§5.1: Linear threshold functions and polynomial threshold functions

Recall from Chapter 2.1 that a linear threshold function (abbreviated LTF) is a boolean-valued function $f : \{-1,1\}^n \to \{-1,1\}$ that can be represented as $$\label{eqn:generic-LTF} f(x) = \mathrm{sgn}(a_0 + a_1 x_1 + \cdots + a_n x_n)$$ for some constants $a_0, a_1, \dots, a_n \in {\mathbb R}$.

(For definiteness we’ll take $\mathrm{sgn}(0) = 1$. If we’re using the representation $f : \{-1,1\}^n \to \{0,1\}$ then $f$ is an LTF if it can be represented as $f(x) = 1_{\{a_0 + a_1 x_1 + \cdots + a_n x_n > 0\}}$.) Examples include majority, AND, OR, dictators, and decision lists (Exercise 3.23).

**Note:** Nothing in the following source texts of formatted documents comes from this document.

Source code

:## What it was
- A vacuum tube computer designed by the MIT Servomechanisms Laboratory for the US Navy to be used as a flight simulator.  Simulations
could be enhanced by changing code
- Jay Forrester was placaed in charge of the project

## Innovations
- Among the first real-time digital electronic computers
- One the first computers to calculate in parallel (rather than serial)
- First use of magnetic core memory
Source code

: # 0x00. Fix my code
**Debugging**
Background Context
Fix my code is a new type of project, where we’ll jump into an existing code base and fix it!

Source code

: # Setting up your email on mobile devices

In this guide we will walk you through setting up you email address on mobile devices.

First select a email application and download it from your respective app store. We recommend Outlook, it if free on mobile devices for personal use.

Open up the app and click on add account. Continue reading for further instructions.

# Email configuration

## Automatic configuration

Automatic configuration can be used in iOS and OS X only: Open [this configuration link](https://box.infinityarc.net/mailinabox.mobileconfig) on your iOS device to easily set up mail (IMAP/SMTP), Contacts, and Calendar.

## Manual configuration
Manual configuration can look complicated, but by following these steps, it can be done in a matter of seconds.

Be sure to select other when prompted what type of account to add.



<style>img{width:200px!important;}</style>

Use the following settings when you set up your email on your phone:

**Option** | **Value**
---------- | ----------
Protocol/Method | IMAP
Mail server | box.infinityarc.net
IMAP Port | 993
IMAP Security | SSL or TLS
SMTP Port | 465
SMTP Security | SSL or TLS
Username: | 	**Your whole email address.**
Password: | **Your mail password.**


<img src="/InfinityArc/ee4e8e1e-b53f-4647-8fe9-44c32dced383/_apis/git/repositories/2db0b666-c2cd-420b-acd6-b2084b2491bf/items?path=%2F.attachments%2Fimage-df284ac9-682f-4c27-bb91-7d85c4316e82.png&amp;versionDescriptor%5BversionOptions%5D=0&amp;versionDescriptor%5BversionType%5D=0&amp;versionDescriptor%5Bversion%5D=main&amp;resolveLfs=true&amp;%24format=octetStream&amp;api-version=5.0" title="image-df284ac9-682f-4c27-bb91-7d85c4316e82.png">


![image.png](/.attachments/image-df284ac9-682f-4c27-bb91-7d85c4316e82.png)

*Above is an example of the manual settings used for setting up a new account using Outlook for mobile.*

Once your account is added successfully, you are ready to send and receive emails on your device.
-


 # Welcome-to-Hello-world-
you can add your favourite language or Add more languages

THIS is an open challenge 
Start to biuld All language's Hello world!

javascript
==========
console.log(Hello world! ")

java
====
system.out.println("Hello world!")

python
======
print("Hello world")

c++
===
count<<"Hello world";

Besides representing “weighted majority” voting schemes, LTFs play an important role in learning theory and in circuit complexity.

There is also a geometric perspective on LTFs. Writing $\ell(x) = a_0 + a_1 x_1 + \cdots + a_n x_n$, we can think of $\ell$ as an affine function ${\mathbb R}^n \to {\mathbb R}$. Then $\mathrm{sgn}(\ell(x))$ is the $\pm 1$-indicator of a halfspace in ${\mathbb R}^n$. A boolean LTF is thus the restriction of such a halfspace-indicator to the discrete cube $\{-1,1\}^n \subset {\mathbb R}^n$. Equivalently, a function $f : \{-1,1\}^n \to \{-1,1\}$ is an LTF if and only if it has a “linear separator”; i.e., a hyperplane in ${\mathbb R}^n$ which separates the points $f$ labels $1$ from the points $f$ labels $-1$.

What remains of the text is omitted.